After the Ascension of the Lord, the Mother of God remained in the care of the Apostle John the Theologian, and during his journeys She lived at the home of his parents, near the Mount of Olives. She was a source of consolation and edification both for the Apostles and for all the believers. She told them about miraculous events: the Annunciation, the seedless and undefiled Conception of Christ born of Her, about His early childhood, and about His earthly life. Like the Apostles, She helped plant and strengthen the Christian Church by Her presence, Her discourse and Her prayers.

The reverence of the Apostles for the Most Holy Virgin was extraordinary. After the receiving of the Holy Spirit on the day of Pentecost, the Apostles remained at Jerusalem for about ten years attending to the salvation of the Jews, and wanting to see the Mother of God and hear Her holy words. Many of the newly-enlightened in the Faith even came from faraway lands to Jerusalem, to see and to hear the All-Pure Mother of God.

In 43, during the persecution initiated by King Herod against the Church, the Most Holy Virgin and the Apostle John the Theologian withdrew to Ephesus. The preaching of the Gospel there had fallen to the Apostle John the Theologian. The Mother of God was on Cyprus with St Lazarus the Four-Days-Dead, where he was bishop. She was also on Mount Athos. St Stephen of the Holy Mountain says that the Mother of God prophetically spoke of it: “Let this place be my lot, given to me by my Son and my God. I will be the Patroness of this place and intercede with God for it.”

The respect of Christians for the Mother of God was so great that they preserved what they could about Her life, what they could take note of concerning Her sayings and deeds, and they even passed down to us a description of Her outward appearance.

According to Tradition, based on the words of Hieromartyrs Dionysius the Areopagite, Ignatius the God-Bearer, St. Ambrose of Milan had occasion to write in his work “On Virgins” concerning the Mother of God: “She was a Virgin not only in body, but also in soul, humble of heart, circumspect in word, wise in mind, not overly given to speaking, a lover of reading and of work, and prudent in speech. Her rule of life was to offend no one, to intend good for everyone, to respect the aged, not envy others, avoid bragging, be healthy of mind, and to love virtue.”

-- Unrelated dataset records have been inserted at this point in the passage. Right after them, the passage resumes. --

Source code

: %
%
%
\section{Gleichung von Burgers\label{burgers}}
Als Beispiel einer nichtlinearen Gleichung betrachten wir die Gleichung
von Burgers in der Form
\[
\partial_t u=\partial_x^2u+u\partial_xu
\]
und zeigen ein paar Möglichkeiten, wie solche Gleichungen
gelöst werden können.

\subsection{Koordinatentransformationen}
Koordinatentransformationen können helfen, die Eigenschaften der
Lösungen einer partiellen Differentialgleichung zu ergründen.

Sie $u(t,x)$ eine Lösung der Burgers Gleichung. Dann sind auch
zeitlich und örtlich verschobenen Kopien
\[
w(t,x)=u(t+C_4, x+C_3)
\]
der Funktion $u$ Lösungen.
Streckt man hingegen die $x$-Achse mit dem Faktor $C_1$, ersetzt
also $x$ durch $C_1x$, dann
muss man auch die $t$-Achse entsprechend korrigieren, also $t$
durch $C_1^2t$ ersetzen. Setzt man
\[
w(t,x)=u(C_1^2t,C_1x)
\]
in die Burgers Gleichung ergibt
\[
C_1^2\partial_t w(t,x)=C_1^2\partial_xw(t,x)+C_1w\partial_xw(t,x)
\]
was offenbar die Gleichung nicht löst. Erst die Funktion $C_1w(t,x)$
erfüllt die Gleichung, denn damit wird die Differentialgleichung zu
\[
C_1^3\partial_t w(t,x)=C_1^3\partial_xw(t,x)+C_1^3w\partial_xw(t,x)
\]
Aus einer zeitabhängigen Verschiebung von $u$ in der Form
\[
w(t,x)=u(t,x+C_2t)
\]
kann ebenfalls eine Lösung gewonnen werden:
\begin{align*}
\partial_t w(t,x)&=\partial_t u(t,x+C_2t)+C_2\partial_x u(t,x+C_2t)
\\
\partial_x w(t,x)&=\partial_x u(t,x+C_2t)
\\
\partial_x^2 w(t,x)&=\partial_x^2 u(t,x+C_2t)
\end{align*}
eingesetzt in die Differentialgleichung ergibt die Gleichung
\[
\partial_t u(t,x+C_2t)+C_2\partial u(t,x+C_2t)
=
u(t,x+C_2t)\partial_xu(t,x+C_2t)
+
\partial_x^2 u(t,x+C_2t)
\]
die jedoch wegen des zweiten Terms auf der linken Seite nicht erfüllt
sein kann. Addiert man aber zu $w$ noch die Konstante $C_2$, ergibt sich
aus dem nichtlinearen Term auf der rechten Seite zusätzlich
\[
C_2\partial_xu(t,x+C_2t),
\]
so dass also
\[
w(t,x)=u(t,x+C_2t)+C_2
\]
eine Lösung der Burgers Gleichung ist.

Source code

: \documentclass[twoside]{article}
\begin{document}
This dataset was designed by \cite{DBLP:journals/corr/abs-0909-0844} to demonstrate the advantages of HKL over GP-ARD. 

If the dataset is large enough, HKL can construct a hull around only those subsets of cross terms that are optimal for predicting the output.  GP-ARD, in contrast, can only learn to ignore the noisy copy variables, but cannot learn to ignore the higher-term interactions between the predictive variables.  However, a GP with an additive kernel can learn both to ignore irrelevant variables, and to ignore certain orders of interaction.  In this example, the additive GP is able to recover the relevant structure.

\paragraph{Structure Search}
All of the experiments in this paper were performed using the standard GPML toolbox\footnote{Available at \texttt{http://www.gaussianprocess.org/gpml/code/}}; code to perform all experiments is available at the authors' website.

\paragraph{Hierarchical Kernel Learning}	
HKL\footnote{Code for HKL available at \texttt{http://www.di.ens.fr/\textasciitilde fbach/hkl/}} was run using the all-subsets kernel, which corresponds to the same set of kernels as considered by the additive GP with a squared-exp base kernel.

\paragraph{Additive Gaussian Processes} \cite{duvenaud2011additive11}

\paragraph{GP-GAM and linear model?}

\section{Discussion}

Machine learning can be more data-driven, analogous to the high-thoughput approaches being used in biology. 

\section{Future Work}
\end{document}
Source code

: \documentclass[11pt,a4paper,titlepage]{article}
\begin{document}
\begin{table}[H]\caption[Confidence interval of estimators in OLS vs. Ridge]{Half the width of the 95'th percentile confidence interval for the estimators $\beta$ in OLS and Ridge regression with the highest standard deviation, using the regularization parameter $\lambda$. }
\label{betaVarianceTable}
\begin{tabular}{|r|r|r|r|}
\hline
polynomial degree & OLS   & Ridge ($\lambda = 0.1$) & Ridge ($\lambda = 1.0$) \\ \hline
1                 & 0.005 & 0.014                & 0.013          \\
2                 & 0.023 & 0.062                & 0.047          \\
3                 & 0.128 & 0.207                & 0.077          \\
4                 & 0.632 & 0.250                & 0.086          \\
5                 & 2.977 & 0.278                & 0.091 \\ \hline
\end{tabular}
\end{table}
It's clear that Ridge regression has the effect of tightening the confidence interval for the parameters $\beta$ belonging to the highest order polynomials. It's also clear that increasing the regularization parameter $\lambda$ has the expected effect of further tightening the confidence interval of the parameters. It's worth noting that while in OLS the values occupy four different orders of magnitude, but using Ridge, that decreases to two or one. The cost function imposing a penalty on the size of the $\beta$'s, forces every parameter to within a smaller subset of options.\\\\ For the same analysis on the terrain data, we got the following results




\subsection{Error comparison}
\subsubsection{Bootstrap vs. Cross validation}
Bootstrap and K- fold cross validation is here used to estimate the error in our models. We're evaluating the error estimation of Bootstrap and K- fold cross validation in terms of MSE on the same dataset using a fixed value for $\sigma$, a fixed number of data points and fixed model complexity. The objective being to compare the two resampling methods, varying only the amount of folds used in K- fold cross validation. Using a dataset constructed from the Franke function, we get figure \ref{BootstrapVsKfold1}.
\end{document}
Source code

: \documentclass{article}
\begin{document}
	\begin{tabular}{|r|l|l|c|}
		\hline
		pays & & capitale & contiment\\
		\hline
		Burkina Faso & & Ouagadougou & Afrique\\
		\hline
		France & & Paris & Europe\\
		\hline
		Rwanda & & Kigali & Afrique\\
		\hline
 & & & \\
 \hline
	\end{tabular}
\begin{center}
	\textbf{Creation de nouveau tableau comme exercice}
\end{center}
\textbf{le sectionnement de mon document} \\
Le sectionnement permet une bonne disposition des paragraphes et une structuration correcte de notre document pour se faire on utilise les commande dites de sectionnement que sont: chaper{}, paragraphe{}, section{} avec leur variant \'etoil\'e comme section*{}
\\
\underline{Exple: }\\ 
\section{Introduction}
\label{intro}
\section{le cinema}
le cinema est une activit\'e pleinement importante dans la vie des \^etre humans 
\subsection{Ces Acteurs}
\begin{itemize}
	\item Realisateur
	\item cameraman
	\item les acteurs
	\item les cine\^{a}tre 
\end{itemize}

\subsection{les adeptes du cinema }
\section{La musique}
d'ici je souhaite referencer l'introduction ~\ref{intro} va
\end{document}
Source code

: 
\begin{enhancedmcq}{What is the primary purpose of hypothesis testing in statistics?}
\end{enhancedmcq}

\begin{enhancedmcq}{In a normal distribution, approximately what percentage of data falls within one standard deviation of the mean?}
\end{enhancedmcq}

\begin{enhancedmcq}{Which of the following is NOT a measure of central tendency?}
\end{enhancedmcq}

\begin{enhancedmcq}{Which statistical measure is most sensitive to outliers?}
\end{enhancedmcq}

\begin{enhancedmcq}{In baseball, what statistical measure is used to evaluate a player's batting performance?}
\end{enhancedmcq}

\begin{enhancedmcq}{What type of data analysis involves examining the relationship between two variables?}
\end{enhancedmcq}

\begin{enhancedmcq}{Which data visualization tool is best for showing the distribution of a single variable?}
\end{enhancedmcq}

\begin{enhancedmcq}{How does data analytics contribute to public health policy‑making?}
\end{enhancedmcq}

When did She ever hurl the least insult in the face of Her parents? When was She at discord with Her kin? When did She ever puff up with pride before a modest person, or laugh at the weak, or shun the destitute? With Her there was nothing of glaring eyes, nothing of unseemly words, nor of improper conduct. She was modest in the movement of Her body, Her step was quiet, and Her voice straightforward; so that Her face was an expression of soul. She was the personification of purity.

All Her days She was concerned with fasting. She slept only when necessary, and even then, when Her body was at rest, She was still alert in spirit, repeating in Her dreams what She had read, or the implementation of proposed intentions, or those planned yet anew. She was out of Her house only for church, and then only in the company of relatives. Otherwise, She seldom appeared outside Her house in the company of others, and She was Her own best overseer. Others could protect Her only in body, but She Herself guarded Her character.”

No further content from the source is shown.